UNITED STATES DISTRICT COURT DISTRICT OF MARYLAND
Sep 23, 2019
Civil Action No. TDC-17-3385 (D. Md. Sep. 23, 2019)

Opinion

Civil Action No. TDC-17-3385

09-23-2019

DEVON TOWNSEND, Plaintiff, v. STEPHEN T. MOYER, Secretary of Public Safety, RICHARD J. GRAHAM, JR., WCI Warden, and JAMES SMITH, Lieutenant at WCI, Defendants.


MEMORANDUM OPINION

Plaintiff Devon Townsend, an inmate at Western Correctional Institution ("WCI") in Cumberland, Maryland, filed a civil rights complaint pursuant to 42 U.S.C. § 1983 alleging that his rights under the Eighth Amendment to the United States Constitution were violated when he was denied outdoor recreation for extended periods of time in 2017. Defendants previously filed a Motion to Dismiss or, in the Alternative, Motion for Summary Judgment, which this Court granted in part and denied in part. The Motion was denied as to alleged deprivation of outdoor recreation time from February 16, 2017 to March 15, 2017, after this Court found that the record failed to establish definitive explanations for the denial of outdoor recreation time for Townsend during that time frame. Townsend v. Moyer ("Townsend I"), No. TDC-17-3382, 2019 WL 367637, at *4 (D. Md. Jan. 29, 2019). The Motion was otherwise granted. Id. at *5.

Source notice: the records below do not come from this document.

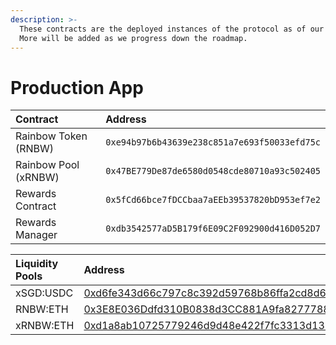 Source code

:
 ```yaml
---
description: >-
  These contracts are the deployed instances of the protocol as of our v0 stage.
  More will be added as we progress down the roadmap.
---
```


# Production App

| Contract | Address |
| :--- | :--- |
| Rainbow Token \(RNBW\) | `0xe94b97b6b43639e238c851a7e693f50033efd75c` |
| Rainbow Pool \(xRNBW\) | `0x47BE779De87de6580d0548cde80710a93c502405` |
| Rewards Contract | `0x5fCd66bce7fDCCbaa7aEEb39537820bD953ef7e2` |
| Rewards Manager | `0xdb3542577aD5B179f6E09C2F092900d416D052D7` |

| Liquidity Pools | Address |
| :--- | :--- |
| xSGD:USDC | [0xd6fe343d66c797c8c392d59768b86ffa2cd8d602](https://pools.balancer.exchange/#/pool/0xd6fe343d66c797c8c392d59768b86ffa2cd8d602/) |
| RNBW:ETH | [0x3E8E036Ddfd310B0838d3CC881A9fa827778845D](https://v2.info.uniswap.org/pair/0x3e8e036ddfd310b0838d3cc881a9fa827778845d) |
| xRNBW:ETH | [0xd1a8ab10725779246d9d48e422f7fc3313d133f2](https://v2.info.uniswap.org/pair/0xd1a8ab10725779246d9d48e422f7fc3313d133f2) |

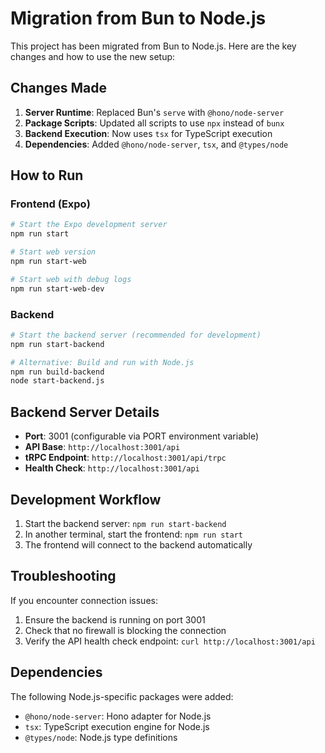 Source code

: # Migration from Bun to Node.js

This project has been migrated from Bun to Node.js. Here are the key changes and how to use the new setup:

## Changes Made

1. **Server Runtime**: Replaced Bun's `serve` with `@hono/node-server`
2. **Package Scripts**: Updated all scripts to use `npx` instead of `bunx`
3. **Backend Execution**: Now uses `tsx` for TypeScript execution
4. **Dependencies**: Added `@hono/node-server`, `tsx`, and `@types/node`

## How to Run

### Frontend (Expo)
```bash
# Start the Expo development server
npm run start

# Start web version
npm run start-web

# Start web with debug logs
npm run start-web-dev
```

### Backend
```bash
# Start the backend server (recommended for development)
npm run start-backend

# Alternative: Build and run with Node.js
npm run build-backend
node start-backend.js
```

## Backend Server Details

- **Port**: 3001 (configurable via PORT environment variable)
- **API Base**: `http://localhost:3001/api`
- **tRPC Endpoint**: `http://localhost:3001/api/trpc`
- **Health Check**: `http://localhost:3001/api`

## Development Workflow

1. Start the backend server: `npm run start-backend`
2. In another terminal, start the frontend: `npm run start`
3. The frontend will connect to the backend automatically

## Troubleshooting

If you encounter connection issues:

1. Ensure the backend is running on port 3001
2. Check that no firewall is blocking the connection
3. Verify the API health check endpoint: `curl http://localhost:3001/api`

## Dependencies

The following Node.js-specific packages were added:
- `@hono/node-server`: Hono adapter for Node.js
- `tsx`: TypeScript execution engine for Node.js
- `@types/node`: Node.js type definitions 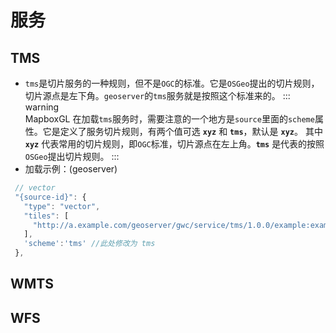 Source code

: # 服务

## TMS
 - `tms`是切片服务的一种规则，但不是`OGC`的标准。它是`OSGeo`提出的切片规则，切片源点是左下角。`geoserver`的`tms`服务就是按照这个标准来的。
 ::: warning  
 MapboxGL 在加载`tms`服务时，需要注意的一个地方是`source`里面的`scheme`属性。它是定义了服务切片规则，有两个值可选 **`xyz`** 和 **`tms`**，默认是 **`xyz`**。
 其中 **`xyz`** 代表常用的切片规则，即`OGC`标准，切片源点在左上角。**`tms`** 是代表的按照`OSGeo`提出切片规则。
 :::
 - 加载示例：(geoserver)
 ```js
  // vector
  "{source-id}": {
    "type": "vector",
    "tiles": [
      "http://a.example.com/geoserver/gwc/service/tms/1.0.0/example:example@EPSG:900913@pbf/{z}/{x}/{y}.pbf"
    ],
    'scheme':'tms' //此处修改为 tms
  },
 ```

<ClientOnly>
  <code-view name="tms"/>
</ClientOnly>


## WMTS

## WFS
 
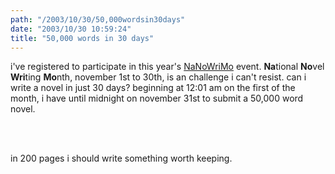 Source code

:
 ```yaml
---
path: "/2003/10/30/50,000wordsin30days" 
date: "2003/10/30 10:59:24" 
title: "50,000 words in 30 days" 
---
```

<p>i've registered to participate in this year's <a href="http://www.nanowrimo.org/index.php?s=2" title="National Novel Writing Month">NaNoWriMo</a> event.  <b>Na</b>tional <b>No</b>vel <b>Wri</b>ting <b>Mo</b>nth, november 1st to 30th, is an challenge i can't resist.  can i write a novel in just 30 days?  beginning at 12:01 am on the first of the month, i have until midnight on november 31st to submit a 50,000 word novel.</p><br><br><p>in 200 pages i should write something worth keeping.</p>  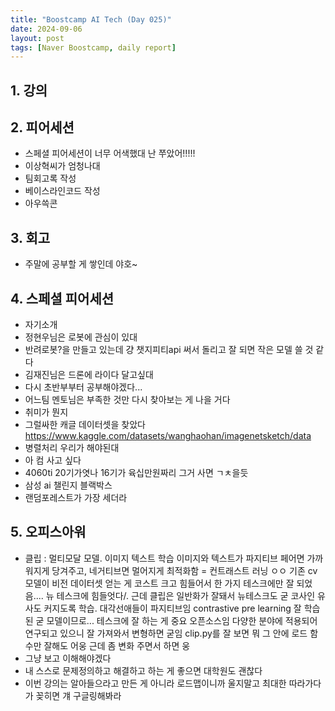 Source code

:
 ```yaml
---
title: "Boostcamp AI Tech (Day 025)"
date: 2024-09-06
layout: post
tags: [Naver Boostcamp, daily report]
---
```

## 1. 강의
<!-- 5강 듣고  -->

## 2. 피어세션
- 스페셜 피어세션이 너무 어색했대 난 쭈았어!!!!!
- 이상혁씨가 엄청나대
- 팀회고록 작성
- 베이스라인코드 작성
- 아우쓱콘

## 3. 회고
- 주말에 공부할 게 쌓인데 야호~

## 4. 스페셜 피어세션
- 자기소개
- 정현우님은 로봇에 관심이 있대
- 반려로봇?을 만들고 있는데 걍 챗지피티api 써서 돌리고 잘 되면 작은 모델 쓸 것 같다
- 김재진님은 드론에 라이다 달고싶대
- 다시 초반부부터 공부해야겠다...
- 어느팀 멘토님은 부족한 것만 다시 찾아보는 게 나을 거다
- 취미가 뭔지
- 그럴싸한 캐글 데이터셋을 찾았다
https://www.kaggle.com/datasets/wanghaohan/imagenetsketch/data
- 병렬처리 우리가 해야된대
- 아 컴 사고 싶다
- 4060ti 20기가엿나 16기가 육십만원짜리 그거 사면 ㄱㅊ을듯
- 삼성 ai 챌린지 블랙박스
- 랜덤포레스트가 가장 세더라

## 5. 오피스아워
- 클립 : 멀티모달 모델. 이미지 텍스트 학습 이미지와 텍스트가 파지티브 페어면 가까워지게 당겨주고, 네거티브면 멀어지게 최적화함 = 컨트래스트 러닝 ㅇㅇ
기존 cv모델이 비전 데이터셋 얻는 게 코스트 크고 힘들어서 한 가지 테스크에만 잘 되었음.... 
뉴 테스크에 힘들엇다/.
근데 클립은 일반화가 잘돼서 뉴테스크도 굳
코사인 유사도 커지도록 학습. 대각선애들이 파지티브임
contrastive pre learning
잘 학습된 굳 모델이므로... 테스크에 잘 하는 게 중요
오픈소스임
다양한 분야에 적용되어 연구되고 있으니 잘 가져와서 변형하면 굳임
clip.py를 잘 보면 뭐 그 안에 로드 함수만 잘해도 어웅
근데 좀 변화 주면서 하면 웅
- 그냥 보고 이해해야겠다
- 내 스스로 문제정의하고 해결하고 하는 게 좋으면 대학원도 괜찮다
- 이번 강의는 알아들으라고 만든 게 아니라 로드맵이니까 울지말고 최대한 따라가다가 꽂히면 걔 구글링해봐라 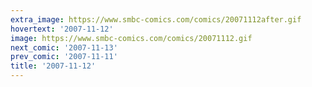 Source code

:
 ```yaml
---
extra_image: https://www.smbc-comics.com/comics/20071112after.gif
hovertext: '2007-11-12'
image: https://www.smbc-comics.com/comics/20071112.gif
next_comic: '2007-11-13'
prev_comic: '2007-11-11'
title: '2007-11-12'
---
```


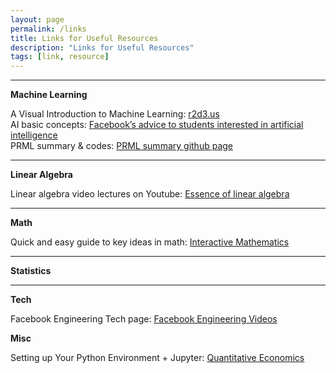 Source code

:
 ```yaml
---
layout: page
permalink: /links
title: Links for Useful Resources
description: "Links for Useful Resources"
tags: [link, resource]
---
```

---
**Machine Learning**

A Visual Introduction to Machine Learning: [r2d3.us](https://github.com/chuckgu/OAIS.git)  
AI basic concepts: [Facebook’s advice to students interested in artificial intelligence](https://techcrunch.com/2016/12/01/facebooks-advice-to-students-interested-in-artificial-intelligence/)  
PRML summary & codes: [PRML summary github page](http://norman3.github.io/prml/)

---

**Linear Algebra**

Linear algebra video lectures on Youtube: [Essence of linear algebra](https://www.youtube.com/playlist?list=PLZHQObOWTQDPD3MizzM2xVFitgF8hE_ab)  

---

**Math**

Quick and easy guide to key ideas in math: [Interactive Mathematics](http://www.intmath.com/)  

---

**Statistics**

---

**Tech**

Facebook Engineering Tech page: [Facebook Engineering Videos](https://www.facebook.com/pg/Engineering/videos/)  

**Misc**

Setting up Your Python Environment + Jupyter: [Quantitative Economics](http://lectures.quantecon.org/py/getting_started.html#first-steps)
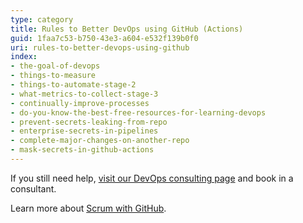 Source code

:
 ```yaml
---
type: category
title: Rules to Better DevOps using GitHub (Actions)
guid: 1faa7c53-b750-43e3-a604-e532f139b0f0
uri: rules-to-better-devops-using-github
index:
- the-goal-of-devops
- things-to-measure
- things-to-automate-stage-2
- what-metrics-to-collect-stage-3
- continually-improve-processes
- do-you-know-the-best-free-resources-for-learning-devops
- prevent-secrets-leaking-from-repo
- enterprise-secrets-in-pipelines
- complete-major-changes-on-another-repo
- mask-secrets-in-github-actions
---
```


If you still need help, [visit our DevOps consulting page](https://www.ssw.com.au/ssw/Consulting/DevOps.aspx) and book in a consultant.

Learn more about [Scrum with GitHub](/rules-to-better-scrum-using-github).
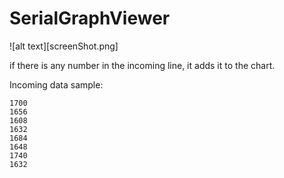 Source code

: # SerialGraphViewer
 
![alt text][screenShot.png]

if there is any number in the incoming line, it adds it to the chart.

Incoming data sample:
```
1700
1656
1608
1632
1684
1648
1740
1632
```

Defendants have now filed a Renewed Motion to Dismiss or, in the Alternative, Motion for Summary Judgment addressing Townsend's lack of recreation time between February 16, 2017 and March 15, 2017. Townsend has filed a memorandum in opposition to the Motion ("Opposition"), as well as a Cross Motion for Summary Judgment, which reiterates the arguments made in his Opposition and asks that summary judgment be entered in his favor. Having reviewed the submitted materials, the Court finds that no hearing is necessary. See D. Md. Local R. 105.6. For the reasons set forth below, Defendants' renewed Motion to Dismiss, or in the Alternative, for Summary Judgment, construed as a Motion for Summary Judgment, will be GRANTED, and Townsend's Cross Motion for Summary Judgment will be DENIED.

BACKGROUND

The factual allegations in Townsend's Complaint were set forth in the Court's memorandum opinion on the first Motion to Dismiss and are incorporated by reference here. Townsend I, 2019 WL 367637, at *1. With the Renewed Motion, Defendants now provide evidence establishing the following additional facts.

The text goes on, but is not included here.